Never underestimate the importance of fixturing when you’re machining parts. No matter what the material, firmly locking it down is the key to good results, and may be the difference between a pleasant afternoon in the shop and a day in the Emergency Room. Flying parts and shattered tooling are no joke, but a lot of times quality commercial solutions are expensive and, well, commercial.  So this scratch-built drill press vise is something the thrifty metalworker may want to consider.

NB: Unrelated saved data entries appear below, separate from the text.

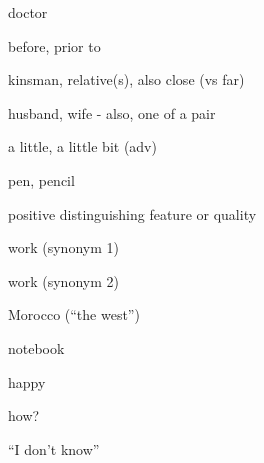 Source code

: \begin{flashcard}{\LARGE doctor}
\LARGE {}
\end{flashcard}
\begin{flashcard}{\LARGE before, prior to}
\LARGE {}
\end{flashcard}
\begin{flashcard}{\LARGE kinsman, relative(s), also close (vs far)}
\LARGE {}
\end{flashcard}
\begin{flashcard}{\LARGE husband, wife - also, one of a pair}
\LARGE {}
\end{flashcard}
\begin{flashcard}{\LARGE a little, a little bit (adv)}
\LARGE {}
\end{flashcard}
\begin{flashcard}{\LARGE pen, pencil}
\LARGE {}
\end{flashcard}
\begin{flashcard}{\LARGE positive distinguishing feature or quality}
\LARGE {}
\end{flashcard}
\begin{flashcard}{\LARGE work (synonym 1)}
\LARGE {}
\end{flashcard}
\begin{flashcard}{\LARGE work (synonym 2)}
\LARGE {}
\end{flashcard}
\begin{flashcard}{\LARGE Morocco (``the west'')}
\LARGE {}
\end{flashcard}
\begin{flashcard}{\LARGE notebook}
\LARGE {}
\end{flashcard}
\begin{flashcard}{\LARGE happy}
\LARGE {}
\end{flashcard}
\begin{flashcard}{\LARGE how?}
\LARGE {}
\end{flashcard}
\begin{flashcard}{\LARGE ``I don't know''}
\LARGE {}
\end{flashcard}
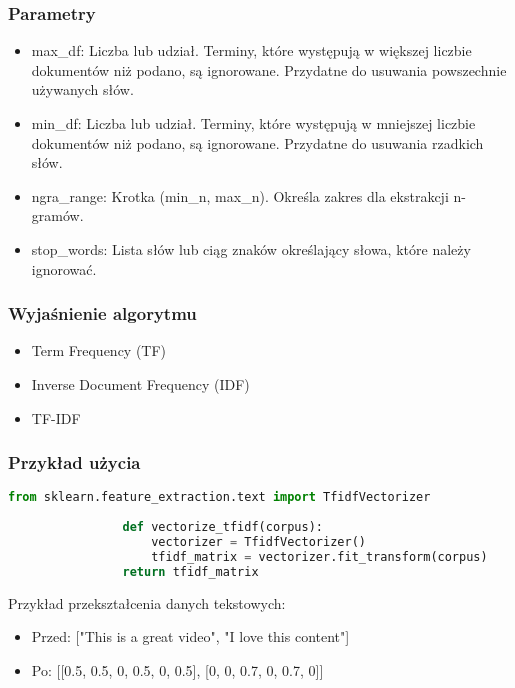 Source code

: 		
		\subsubsection{Parametry}
			\begin{itemize}
				\item max\_df: Liczba lub udział. Terminy, które występują w większej liczbie dokumentów niż podano, są ignorowane. Przydatne do usuwania powszechnie używanych słów.
				\item min\_df: Liczba lub udział. Terminy, które występują w mniejszej liczbie dokumentów niż podano, są ignorowane. Przydatne do usuwania rzadkich słów.
				\item ngra\_range: Krotka (min\_n, max\_n). Określa zakres dla ekstrakcji n-gramów.
				\item stop\_words: Lista słów lub ciąg znaków określający słowa, które należy ignorować.
			\end{itemize}
		
		\subsubsection{Wyjaśnienie algorytmu}
			\begin{itemize}
				\item Term Frequency (TF)
				\item Inverse Document Frequency (IDF)
				\item TF-IDF
			\end{itemize}
			
				
		\subsubsection{Przykład użycia}
			\begin{lstlisting}[language=Python]
				from sklearn.feature_extraction.text import TfidfVectorizer
	
				def vectorize_tfidf(corpus):
					vectorizer = TfidfVectorizer()
					tfidf_matrix = vectorizer.fit_transform(corpus)
				return tfidf_matrix
			\end{lstlisting}

			Przykład przekształcenia danych tekstowych:	
			\begin{itemize}
				\item Przed: ["This is a great video", "I love this content"]
				\item Po: [[0.5, 0.5, 0, 0.5, 0, 0.5], [0, 0, 0.7, 0, 0.7, 0]]
			\end{itemize}
			
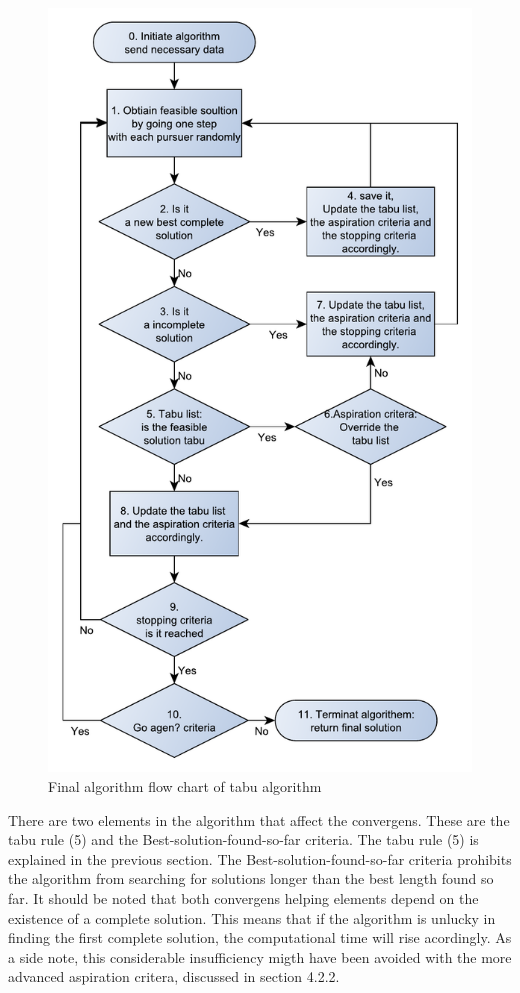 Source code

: \begin{figure}[!h]
	\centering
	\includegraphics[width=\textwidth]{chapter_4_methods/ny_Tabu}
  	\caption[Final algorithm flow chart of tabu algorithm]
  	{Final algorithm flow chart of tabu algorithm}
\end{figure}


There are two elements in the algorithm that affect the convergens. These are the tabu rule (5) and the Best-solution-found-so-far criteria. The tabu rule (5) is explained in the previous section. The Best-solution-found-so-far criteria prohibits the algorithm from searching for solutions longer than the best length found so far. It should be noted that both convergens helping elements depend on the existence of a complete solution. This means that if the algorithm is unlucky in finding the first complete solution, the computational time will rise acordingly. As a side note, this considerable insufficiency migth have been avoided with the more advanced aspiration critera, discussed in section 4.2.2.

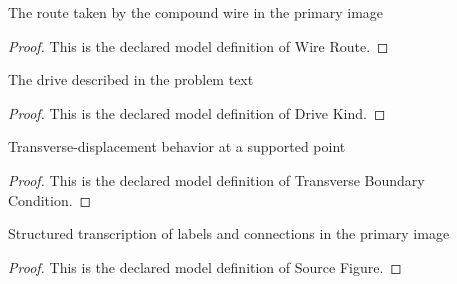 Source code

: \begin{definition}
  \label{def:physics:phyx-mini-0299:phyxminiproblems-problemphyxmini0299-wireroute}
  The route taken by the compound wire in the primary image
\end{definition}
\begin{proof}
  This is the declared model definition of Wire Route.
\end{proof}
\begin{definition}
  \label{def:physics:phyx-mini-0299:phyxminiproblems-problemphyxmini0299-drivekind}
  The drive described in the problem text
\end{definition}
\begin{proof}
  This is the declared model definition of Drive Kind.
\end{proof}
\begin{definition}
  \label{def:physics:phyx-mini-0299:phyxminiproblems-problemphyxmini0299-transverseboundarycondition}
  Transverse-displacement behavior at a supported point
\end{definition}
\begin{proof}
  This is the declared model definition of Transverse Boundary Condition.
\end{proof}
\begin{definition}
  \label{def:physics:phyx-mini-0299:phyxminiproblems-problemphyxmini0299-sourcefigure}
  Structured transcription of labels and connections in the primary image
\end{definition}
\begin{proof}
  This is the declared model definition of Source Figure.
\end{proof}
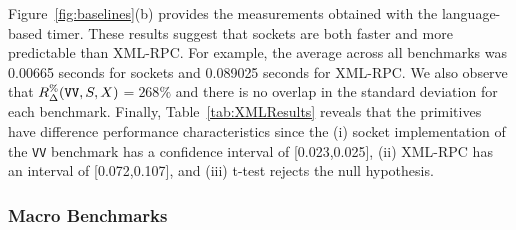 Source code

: \documentclass{sig-alternate}
\begin{document}


\sloppy Figure~\ref{fig:baselines}(b) provides the measurements
obtained with the language-based timer.  These results suggest that
sockets are both faster and more predictable than XML-RPC.  For
example, the average across all benchmarks was 0.00665 seconds for
sockets and 0.089025 seconds for XML-RPC.  We also observe that
{\small $R_\Delta^\%(\mbox{{\tt VV}},S,X)$}$=268\%$ and there is no
overlap in the standard deviation for each benchmark.  Finally,
Table~\ref{tab:XMLResults} reveals that the primitives have difference
performance characteristics since the (i) socket implementation of the
\texttt{VV} benchmark has a confidence interval of [0.023,0.025], (ii)
XML-RPC has an interval of [0.072,0.107], and (iii) t-test rejects the
null hypothesis.


\vspace*{-.1in}
\subsubsection{Macro Benchmarks}




\end{document}
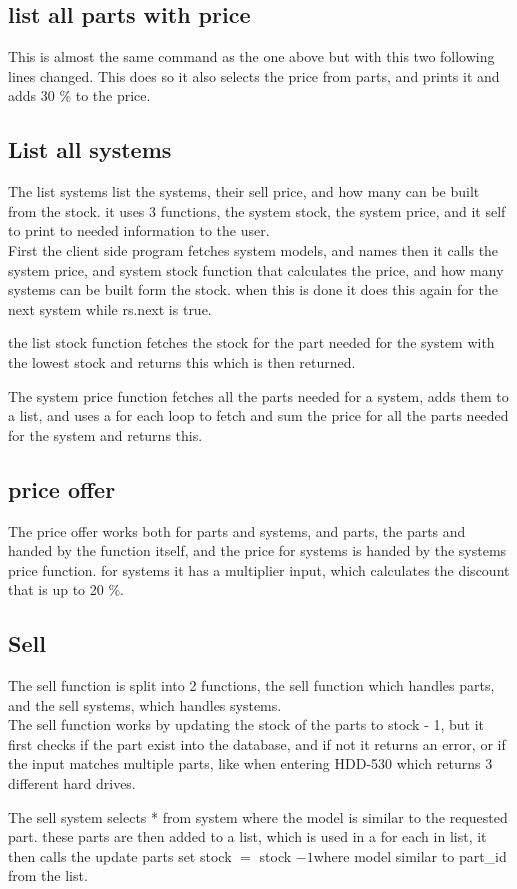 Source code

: \documentclass[a4paper,10pt,titlepage]{report}
\begin{document}
\subsection{list all parts with price}
This is almost the same command as the one above but with this two following lines changed.
This does so it also selects the price from parts, and prints it and adds 30 \% to the price.	

\subsection{List all systems}
The list systems list the systems, their sell price, and how many can be built from the stock. it uses 3 functions, the system stock, the system price, and it self to print to needed information to the user.
\\ \vspace{5 mm}
First the client side program fetches system models, and names then it calls the system price, and system stock function that calculates the price, and how many systems can be built form the stock. when this is done it does this again for the next system while rs.next is true.

the list stock function fetches the stock for the part needed for the system with the lowest stock and returns this which is then returned.



The system price function fetches all the parts needed for a system, adds them to a list, and uses a for each loop to fetch and sum the price for all the parts needed for the system and returns this.

\subsection{price offer}
The price offer works both for parts and systems, and parts, the parts and handed by the function itself, and the price for systems is handed by the systems price function. for systems it has a multiplier input, which calculates the discount that is up to 20 \%.

\subsection{Sell}
The sell function is split into 2 functions, the sell function which handles parts, and the sell systems, which handles systems.
\\ \vspace{5 mm}
The sell function works by updating the stock of the parts to stock - 1, but it first checks if the part exist into the database, and if not it returns an error, or if the input matches multiple parts, like when entering HDD-530 which returns 3 different hard drives. 

\vspace{5 mm}
The sell system selects * from system where the model is similar to the requested part.
these parts are then added to a list, which is used in a for each in list, it then calls the update parts set stock $=$ stock $-1 $where model similar to part\_id from the list. 

\end{document}
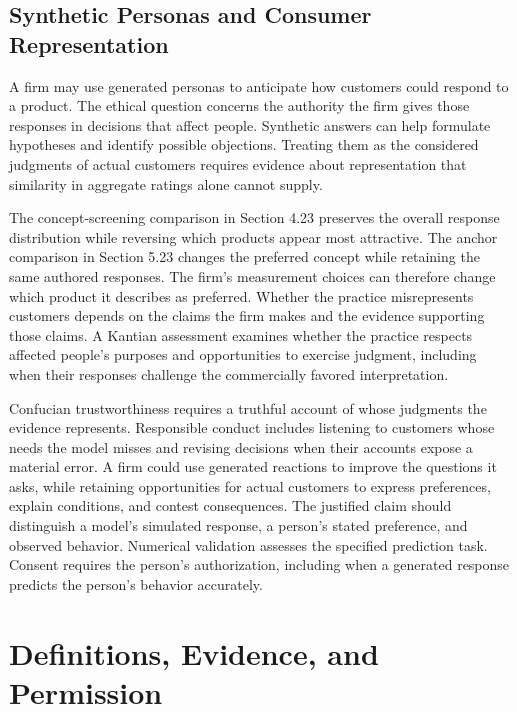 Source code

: \hypertarget{M09-synthetic-personas-and-consumer-representation}{%
\subsection{Synthetic Personas and Consumer
Representation}\label{M09-synthetic-personas-and-consumer-representation}}

\noindent \noindent A firm may use generated personas to anticipate how customers
could respond to a product. The ethical question concerns the authority
the firm gives those responses in decisions that affect people.
Synthetic answers can help formulate hypotheses and identify possible
objections. Treating them as the considered judgments of actual
customers requires evidence about representation that similarity in
aggregate ratings alone cannot supply.

The concept-screening comparison in Section 4.23 preserves the overall
response distribution while reversing which products appear most
attractive. The anchor comparison in Section 5.23 changes the preferred
concept while retaining the same authored responses. The firm's
measurement choices can therefore change which product it describes as
preferred. Whether the practice misrepresents customers depends on the
claims the firm makes and the evidence supporting those claims. A
Kantian assessment examines whether the practice respects affected
people's purposes and opportunities to exercise judgment, including when
their responses challenge the commercially favored interpretation.

Confucian trustworthiness requires a truthful account of whose judgments
the evidence represents. Responsible conduct includes listening to
customers whose needs the model misses and revising decisions when their
accounts expose a material error. A firm could use generated reactions
to improve the questions it asks, while retaining opportunities for
actual customers to express preferences, explain conditions, and contest
consequences. The justified claim should distinguish a model's simulated
response, a person's stated preference, and observed behavior. Numerical
validation assesses the specified prediction task. Consent requires the
person's authorization, including when a generated response predicts the
person's behavior accurately.


\hypertarget{M09-definitions-evidence-and-permission}{%
\section{Definitions, Evidence, and
Permission}\label{M09-definitions-evidence-and-permission}}

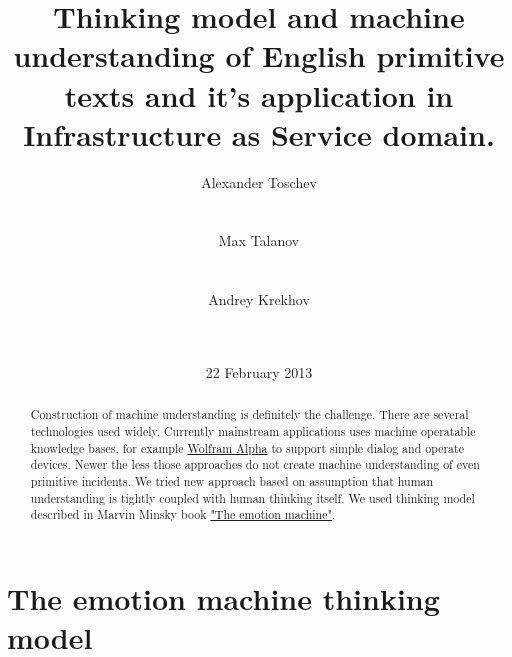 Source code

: \documentclass{acm_proc_article-sp}
\begin{document}
\title{Thinking model and machine understanding of English primitive texts and it's application in Infrastructure as Service domain.}

\author{
\alignauthor Alexander Toschev\\
       \\
       \\
\alignauthor Max Talanov\\
       \\
       \\
\alignauthor Andrey Krekhov\\
       \\
       \\
}

\date{22 February 2013}

\maketitle

\begin{abstract}

Construction of machine understanding is definitely the challenge. There are several technologies used widely.
Currently mainstream applications uses machine operatable knowledge bases, for example \href{http://www.wolframalpha.com}{Wolfram Alpha} to support simple dialog and operate devices.
Newer the less those approaches do not create machine understanding of even primitive incidents.
We tried new approach based on assumption that human understanding is tightly coupled with human thinking itself.
We used thinking model described in Marvin Minsky book \href{http://en.wikipedia.org/wiki/The_Emotion_Machine}{"The emotion machine"}.


\end{abstract}

\section{The emotion machine thinking model}
\end{document}
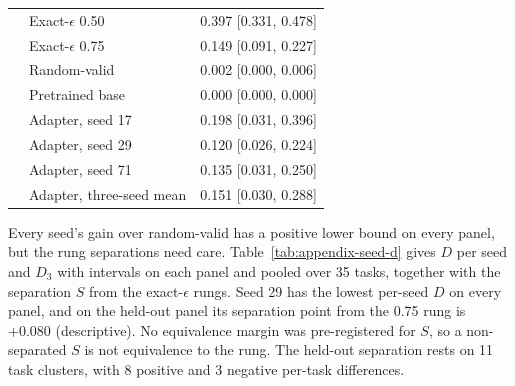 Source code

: \begin{table}[t]
\begin{tabular}{@{}lll@{}}
 & Exact-$\epsilon$ 0.50 & 0.397 [0.331, 0.478] \\
 & Exact-$\epsilon$ 0.75 & 0.149 [0.091, 0.227] \\
 & Random-valid & 0.002 [0.000, 0.006] \\
 & Pretrained base & 0.000 [0.000, 0.000] \\
 & Adapter, seed 17 & 0.198 [0.031, 0.396] \\
 & Adapter, seed 29 & 0.120 [0.026, 0.224] \\
 & Adapter, seed 71 & 0.135 [0.031, 0.250] \\
 & Adapter, three-seed mean & 0.151 [0.030, 0.288] \\
\midrule
\bottomrule
\end{tabular}
\end{table}

Every seed's gain over random-valid has a positive lower bound on every panel, but the rung separations need care. Table~\ref{tab:appendix-seed-d} gives $D$ per seed and $D_3$ with intervals on each panel and pooled over 35 tasks, together with the separation $S$ from the exact-$\epsilon$ rungs. Seed 29 has the lowest per-seed $D$ on every panel, and on the held-out panel its separation point from the 0.75 rung is $+0.080$ (descriptive). No equivalence margin was pre-registered for $S$, so a non-separated $S$ is not equivalence to the rung. The held-out separation rests on 11 task clusters, with 8 positive and 3 negative per-task differences.

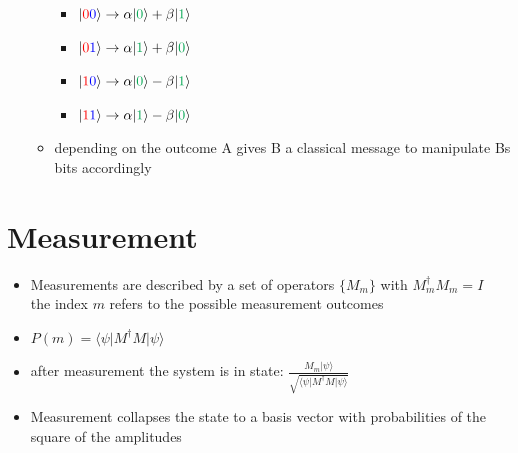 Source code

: \documentclass[12pt,a4paper]{article}
\newcommand{\ecb}[1]{\{#1\}}
\newcommand{\ket}[1]{\vert #1 \rangle}
\newcommand{\tek}[1]{\langle #1 \vert}
\newcommand{\red}[1]{\textcolor{red} {#1}}
\newcommand{\blue}[1]{\textcolor{blue} {#1}}
\newcommand{\green}[1]{\textcolor{Green} {#1}}
\begin{document}
\begin{itemize}
\begin{itemize}
\begin{itemize}
\item $\ket{\red{0}\blue{0}} \rightarrow \alpha \ket{\green{0}}+\beta\ket{\green{1}}$
\item $\ket{\red{0}\blue{1}} \rightarrow \alpha \ket{\green{1}}+\beta\ket{\green{0}}$
\item $\ket{\red{1}\blue{0}} \rightarrow \alpha \ket{\green{0}}-\beta\ket{\green{1}}$
\item $\ket{\red{1}\blue{1}} \rightarrow \alpha \ket{\green{1}}-\beta\ket{\green{0}}$
\end{itemize}
\item depending on the outcome A gives B a classical message to manipulate Bs bits accordingly
\end{itemize} 
\end{itemize}

\section{Measurement}
\begin{itemize}
\item Measurements are described by a set of operators $\ecb{M_m}$ with $M_m^\dagger M_m = I$\\the index $m$ refers to the possible measurement outcomes
\item $P(m) = \tek{\psi}M^\dagger M \ket{\psi}$
\item after measurement the system is in state: $\displaystyle \frac{M_m\ket{\psi}}{\sqrt{\tek{\psi}M^\dagger M\ket{\psi}}}$
\item Measurement collapses the state to a basis vector with probabilities of the square of the amplitudes
\end{itemize}
\end{document}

To be sure, [Ollari’s] vise, made as it is almost completely from scrap angle iron, is no substitute for a vise made from precision ground castings. But it’s clear that he has taken great care to keep everything as square and true as possible, and we give him full marks for maximizing his materials. And his tools — nothing more complicated than a MIG welder is used, and most of the fabrication is accomplished with simple hand tools. We like the way he built up sturdy profiles by welding strap stock across the legs of the angle iron used for the jaws, to give them a strong triangular cross-section to handle the clamping force. And using the knurled end of an old socket wrench as the handle was inspired; we’ll certainly be filing that idea away for a rainy day in the shop. Although we might use Acme rather than plain threaded rod.

We always enjoy seeing someone fabricate their own tools, and this one reminds us a bit of the full-size bench vise built up from layers of welded steel we featured a while back. It even looks a little like this 3D-printed vise, too.